Plain-text document sources:
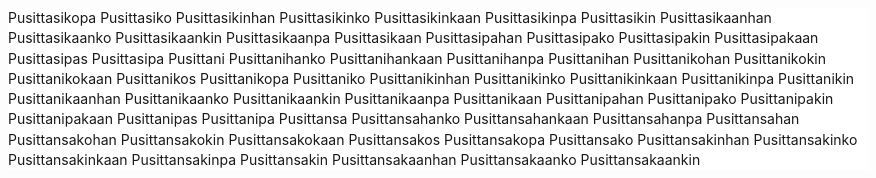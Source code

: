 Pusittasikopa
Pusittasiko
Pusittasikinhan
Pusittasikinko
Pusittasikinkaan
Pusittasikinpa
Pusittasikin
Pusittasikaanhan
Pusittasikaanko
Pusittasikaankin
Pusittasikaanpa
Pusittasikaan
Pusittasipahan
Pusittasipako
Pusittasipakin
Pusittasipakaan
Pusittasipas
Pusittasipa
Pusittani
Pusittanihanko
Pusittanihankaan
Pusittanihanpa
Pusittanihan
Pusittanikohan
Pusittanikokin
Pusittanikokaan
Pusittanikos
Pusittanikopa
Pusittaniko
Pusittanikinhan
Pusittanikinko
Pusittanikinkaan
Pusittanikinpa
Pusittanikin
Pusittanikaanhan
Pusittanikaanko
Pusittanikaankin
Pusittanikaanpa
Pusittanikaan
Pusittanipahan
Pusittanipako
Pusittanipakin
Pusittanipakaan
Pusittanipas
Pusittanipa
Pusittansa
Pusittansahanko
Pusittansahankaan
Pusittansahanpa
Pusittansahan
Pusittansakohan
Pusittansakokin
Pusittansakokaan
Pusittansakos
Pusittansakopa
Pusittansako
Pusittansakinhan
Pusittansakinko
Pusittansakinkaan
Pusittansakinpa
Pusittansakin
Pusittansakaanhan
Pusittansakaanko
Pusittansakaankin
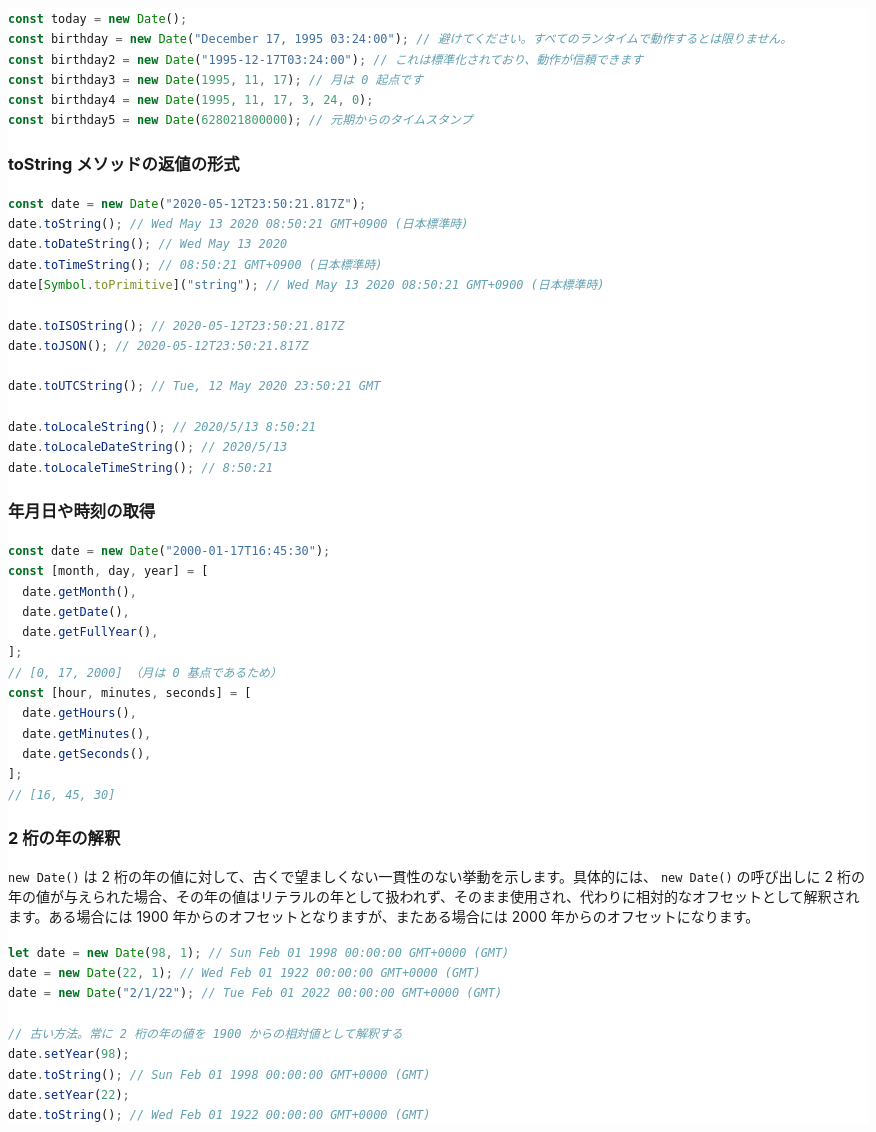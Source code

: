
 ```js
const today = new Date();
const birthday = new Date("December 17, 1995 03:24:00"); // 避けてください。すべてのランタイムで動作するとは限りません。
const birthday2 = new Date("1995-12-17T03:24:00"); // これは標準化されており、動作が信頼できます
const birthday3 = new Date(1995, 11, 17); // 月は 0 起点です
const birthday4 = new Date(1995, 11, 17, 3, 24, 0);
const birthday5 = new Date(628021800000); // 元期からのタイムスタンプ
```

### toString メソッドの返値の形式

```js
const date = new Date("2020-05-12T23:50:21.817Z");
date.toString(); // Wed May 13 2020 08:50:21 GMT+0900 (日本標準時)
date.toDateString(); // Wed May 13 2020
date.toTimeString(); // 08:50:21 GMT+0900 (日本標準時)
date[Symbol.toPrimitive]("string"); // Wed May 13 2020 08:50:21 GMT+0900 (日本標準時)

date.toISOString(); // 2020-05-12T23:50:21.817Z
date.toJSON(); // 2020-05-12T23:50:21.817Z

date.toUTCString(); // Tue, 12 May 2020 23:50:21 GMT

date.toLocaleString(); // 2020/5/13 8:50:21
date.toLocaleDateString(); // 2020/5/13
date.toLocaleTimeString(); // 8:50:21
```

### 年月日や時刻の取得

```js
const date = new Date("2000-01-17T16:45:30");
const [month, day, year] = [
  date.getMonth(),
  date.getDate(),
  date.getFullYear(),
];
// [0, 17, 2000] （月は 0 基点であるため）
const [hour, minutes, seconds] = [
  date.getHours(),
  date.getMinutes(),
  date.getSeconds(),
];
// [16, 45, 30]
```

### 2 桁の年の解釈

`new Date()` は 2 桁の年の値に対して、古くで望ましくない一貫性のない挙動を示します。具体的には、 `new Date()` の呼び出しに 2 桁の年の値が与えられた場合、その年の値はリテラルの年として扱われず、そのまま使用され、代わりに相対的なオフセットとして解釈されます。ある場合には 1900 年からのオフセットとなりますが、またある場合には 2000 年からのオフセットになります。

```js
let date = new Date(98, 1); // Sun Feb 01 1998 00:00:00 GMT+0000 (GMT)
date = new Date(22, 1); // Wed Feb 01 1922 00:00:00 GMT+0000 (GMT)
date = new Date("2/1/22"); // Tue Feb 01 2022 00:00:00 GMT+0000 (GMT)

// 古い方法。常に 2 桁の年の値を 1900 からの相対値として解釈する
date.setYear(98);
date.toString(); // Sun Feb 01 1998 00:00:00 GMT+0000 (GMT)
date.setYear(22);
date.toString(); // Wed Feb 01 1922 00:00:00 GMT+0000 (GMT)
```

TASK DESCRIPTION: Could you write out exactly the lines of the data above that run from the one holding "Pusittansakokaan" to the one holding "### 2 桁の年の解釈", with both ends in and all pictures out?

YOUR SOLUTION:
Pusittansakokaan
Pusittansakos
Pusittansakopa
Pusittansako
Pusittansakinhan
Pusittansakinko
Pusittansakinkaan
Pusittansakinpa
Pusittansakin
Pusittansakaanhan
Pusittansakaanko
Pusittansakaankin
Source code

:
 ```js
const today = new Date();
const birthday = new Date("December 17, 1995 03:24:00"); // 避けてください。すべてのランタイムで動作するとは限りません。
const birthday2 = new Date("1995-12-17T03:24:00"); // これは標準化されており、動作が信頼できます
const birthday3 = new Date(1995, 11, 17); // 月は 0 起点です
const birthday4 = new Date(1995, 11, 17, 3, 24, 0);
const birthday5 = new Date(628021800000); // 元期からのタイムスタンプ
```

### toString メソッドの返値の形式

```js
const date = new Date("2020-05-12T23:50:21.817Z");
date.toString(); // Wed May 13 2020 08:50:21 GMT+0900 (日本標準時)
date.toDateString(); // Wed May 13 2020
date.toTimeString(); // 08:50:21 GMT+0900 (日本標準時)
date[Symbol.toPrimitive]("string"); // Wed May 13 2020 08:50:21 GMT+0900 (日本標準時)

date.toISOString(); // 2020-05-12T23:50:21.817Z
date.toJSON(); // 2020-05-12T23:50:21.817Z

date.toUTCString(); // Tue, 12 May 2020 23:50:21 GMT

date.toLocaleString(); // 2020/5/13 8:50:21
date.toLocaleDateString(); // 2020/5/13
date.toLocaleTimeString(); // 8:50:21
```

### 年月日や時刻の取得

```js
const date = new Date("2000-01-17T16:45:30");
const [month, day, year] = [
  date.getMonth(),
  date.getDate(),
  date.getFullYear(),
];
// [0, 17, 2000] （月は 0 基点であるため）
const [hour, minutes, seconds] = [
  date.getHours(),
  date.getMinutes(),
  date.getSeconds(),
];
// [16, 45, 30]
```

### 2 桁の年の解釈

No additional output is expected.